Angustiados, intentaremos salir del agujero como podamos y
los empresarios estarán ahí para especular con sus negocios de bajos vuelos y
nos contratarán dándonos las sobras, lo mínimo que establezca una ley
perpetrada por otros mercaderes de seres humanos.
Trabajaremos el máximo de horas humanamente posibles y no
llegaremos a fin de mes. El que tenga una casa sin alquilar, aunque esté en la
misma situación que nosotros, no la pondrá en el mercado hasta que no le den el
dinero que los comerciantes consideran legítimo. Paralelamente, sus sueldos
bajarán como los nuestros. Desde luego, trabajaremos en lo que sea, nos
dedicaremos a tareas para los que no es necesario pasar por una facultad y nos encontraremos
lejos de realizarnos y a años luz de tener las cosas que nuestros mayores
consiguieron con esfuerzo, pero consiguieron.
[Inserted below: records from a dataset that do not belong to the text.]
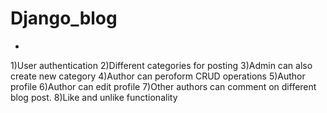 # Django_blog
 -
1)User authentication
2)Different categories for posting 
3)Admin can also create new category
4)Author can peroform CRUD operations
5)Author profile
6)Author can edit profile
7)Other authors can comment on different blog post.
8)Like and unlike functionality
Dentro de unos años, cuando tengamos la edad de nuestros
padres, descubriremos que también nos hemos esforzado. De una u otra manera
hemos rendido cuentas con el deber de trabajar y tengo dudas de que la
recompensa que obtengamos, los que soporten el tirón, merezca la pena.
Al menos nos queda el consuelo de poder hablar con nuestros
padres cara a cara. Ya sabemos lo que es pasar sin la dignidad laboral por el
mundo, con la cabeza gacha. Ahora bien, nuestros padres y abuelos, peor o
mejor, tienen su vivienda y una pensión. ¿Nosotros qué tenemos?
NOTAS:
1. Si el lector tiene veinte años o menos, probablemente se
haya encontrado con un padre peterpanesco que no encaja en la descripción
anterior. Será como verse en un espejo. Esto amplía las posibilidades de la
tragedia (me parece espantoso en su vertiente más cruda, pero si todo sale más o menos bien debería resultar incluso divertido).
2. He registrado la idea de los desheredados con el
propósito de desarrollarlo en un ensayo. No seas modernísimo: no todo es tuyo
por el mero hecho de poder acceder. Los contenidos tienen autores y autoras.
Eso sí, puedes compartir el artículo hasta que te canses. También puedes
posicionarte en contra punto por punto.
3. Todo intento de generalizar es injusto e incierto. Ahora
bien, dudo de que haya otra manera de contarlo. ¿Quién va a realizar un estudio
estadístico? ¿Quién respondería con sinceridad? Sí, he dedicado toda mi vida al
trabajo y he agachado la cabeza por el bien de mis hijos. Imposible.